Problem description ▸ Every line below that holds the string "preview" must be copied.

Source texts of formatted documents
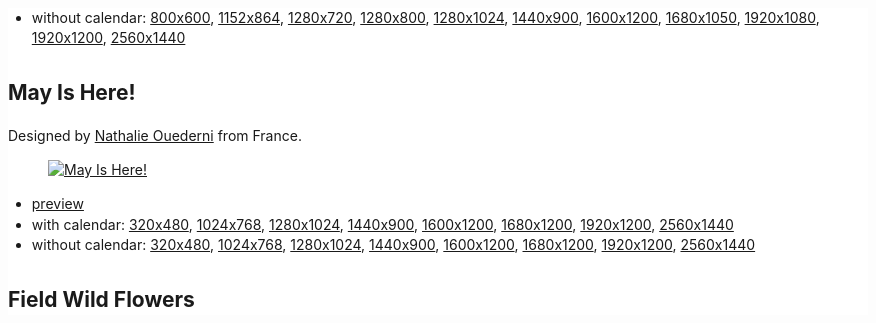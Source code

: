 *   without calendar: [800x600](https://smashingmagazine.com/files/wallpapers/may-15/ship-ahoy/nocal/may-15-ship-ahoy-nocal-800x600.jpg "Ship Ahoy - 800x600"), [1152x864](https://smashingmagazine.com/files/wallpapers/may-15/ship-ahoy/nocal/may-15-ship-ahoy-nocal-1152x864.jpg "Ship Ahoy - 1152x864"), [1280x720](https://smashingmagazine.com/files/wallpapers/may-15/ship-ahoy/nocal/may-15-ship-ahoy-nocal-1280x720.jpg "Ship Ahoy - 1280x720"), [1280x800](https://smashingmagazine.com/files/wallpapers/may-15/ship-ahoy/nocal/may-15-ship-ahoy-nocal-1280x800.jpg "Ship Ahoy - 1280x800"), [1280x1024](https://smashingmagazine.com/files/wallpapers/may-15/ship-ahoy/nocal/may-15-ship-ahoy-nocal-1280x1024.jpg "Ship Ahoy - 1280x1024"), [1440x900](https://smashingmagazine.com/files/wallpapers/may-15/ship-ahoy/nocal/may-15-ship-ahoy-nocal-1440x900.jpg "Ship Ahoy - 1440x900"), [1600x1200](https://smashingmagazine.com/files/wallpapers/may-15/ship-ahoy/nocal/may-15-ship-ahoy-nocal-1600x1200.jpg "Ship Ahoy - 1600x1200"), [1680x1050](https://smashingmagazine.com/files/wallpapers/may-15/ship-ahoy/nocal/may-15-ship-ahoy-nocal-1680x1050.jpg "Ship Ahoy - 1680x1050"), [1920x1080](https://smashingmagazine.com/files/wallpapers/may-15/ship-ahoy/nocal/may-15-ship-ahoy-nocal-1920x1080.jpg "Ship Ahoy - 1920x1080"), [1920x1200](https://smashingmagazine.com/files/wallpapers/may-15/ship-ahoy/nocal/may-15-ship-ahoy-nocal-1920x1200.jpg "Ship Ahoy - 1920x1200"), [2560x1440](https://smashingmagazine.com/files/wallpapers/may-15/ship-ahoy/nocal/may-15-ship-ahoy-nocal-2560x1440.jpg "Ship Ahoy - 2560x1440")

## May Is Here!

Designed by <a href="https://www.studiokalumi.com">Nathalie Ouederni</a> from France.

<figure><a title="May Is Here!" href="https://smashingmagazine.com/files/wallpapers/may-15/may-is-here/may-15-may-is-here-full.jpg"><img loading="lazy" decoding="async" src="https://archive.smashing.media/assets/344dbf88-fdf9-42bb-adb4-46f01eedd629/f4c164fc-95fb-47dc-a9ce-1398535ac54d/may-15-may-is-here-preview-opt.jpg" alt="May Is Here!" /></a></figure>

*   [preview](https://smashingmagazine.com/files/wallpapers/may-15/may-is-here/may-15-may-is-here-preview.jpg "May Is Here! - Preview")
*   with calendar: [320x480](https://smashingmagazine.com/files/wallpapers/may-15/may-is-here/cal/may-15-may-is-here-cal-320x480.jpg "May Is Here! - 320x480"), [1024x768](https://smashingmagazine.com/files/wallpapers/may-15/may-is-here/cal/may-15-may-is-here-cal-1024x768.jpg "May Is Here! - 1024x768"), [1280x1024](https://smashingmagazine.com/files/wallpapers/may-15/may-is-here/cal/may-15-may-is-here-cal-1280x1024.jpg "May Is Here! - 1280x1024"), [1440x900](https://smashingmagazine.com/files/wallpapers/may-15/may-is-here/cal/may-15-may-is-here-cal-1440x900.jpg "May Is Here! - 1440x900"), [1600x1200](https://smashingmagazine.com/files/wallpapers/may-15/may-is-here/cal/may-15-may-is-here-cal-1600x1200.jpg "May Is Here! - 1600x1200"), [1680x1200](https://smashingmagazine.com/files/wallpapers/may-15/may-is-here/cal/may-15-may-is-here-cal-1680x1200.jpg "May Is Here! - 1680x1200"), [1920x1200](https://smashingmagazine.com/files/wallpapers/may-15/may-is-here/cal/may-15-may-is-here-cal-1920x1200.jpg "May Is Here! - 1920x1200"), [2560x1440](https://smashingmagazine.com/files/wallpapers/may-15/may-is-here/cal/may-15-may-is-here-cal-2560x1440.jpg "May Is Here! - 2560x1440")
*   without calendar: [320x480](https://smashingmagazine.com/files/wallpapers/may-15/may-is-here/nocal/may-15-may-is-here-nocal-320x480.jpg "May Is Here! - 320x480"), [1024x768](https://smashingmagazine.com/files/wallpapers/may-15/may-is-here/nocal/may-15-may-is-here-nocal-1024x768.jpg "May Is Here! - 1024x768"), [1280x1024](https://smashingmagazine.com/files/wallpapers/may-15/may-is-here/nocal/may-15-may-is-here-nocal-1280x1024.jpg "May Is Here! - 1280x1024"), [1440x900](https://smashingmagazine.com/files/wallpapers/may-15/may-is-here/nocal/may-15-may-is-here-nocal-1440x900.jpg "May Is Here! - 1440x900"), [1600x1200](https://smashingmagazine.com/files/wallpapers/may-15/may-is-here/nocal/may-15-may-is-here-nocal-1600x1200.jpg "May Is Here! - 1600x1200"), [1680x1200](https://smashingmagazine.com/files/wallpapers/may-15/may-is-here/nocal/may-15-may-is-here-nocal-1680x1200.jpg "May Is Here! - 1680x1200"), [1920x1200](https://smashingmagazine.com/files/wallpapers/may-15/may-is-here/nocal/may-15-may-is-here-nocal-1920x1200.jpg "May Is Here! - 1920x1200"), [2560x1440](https://smashingmagazine.com/files/wallpapers/may-15/may-is-here/nocal/may-15-may-is-here-nocal-2560x1440.jpg "May Is Here! - 2560x1440")

## Field Wild Flowers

Response ▸
<figure><a title="May Is Here!" href="https://smashingmagazine.com/files/wallpapers/may-15/may-is-here/may-15-may-is-here-full.jpg"><img loading="lazy" decoding="async" src="https://archive.smashing.media/assets/344dbf88-fdf9-42bb-adb4-46f01eedd629/f4c164fc-95fb-47dc-a9ce-1398535ac54d/may-15-may-is-here-preview-opt.jpg" alt="May Is Here!" /></a></figure>
*   [preview](https://smashingmagazine.com/files/wallpapers/may-15/may-is-here/may-15-may-is-here-preview.jpg "May Is Here! - Preview")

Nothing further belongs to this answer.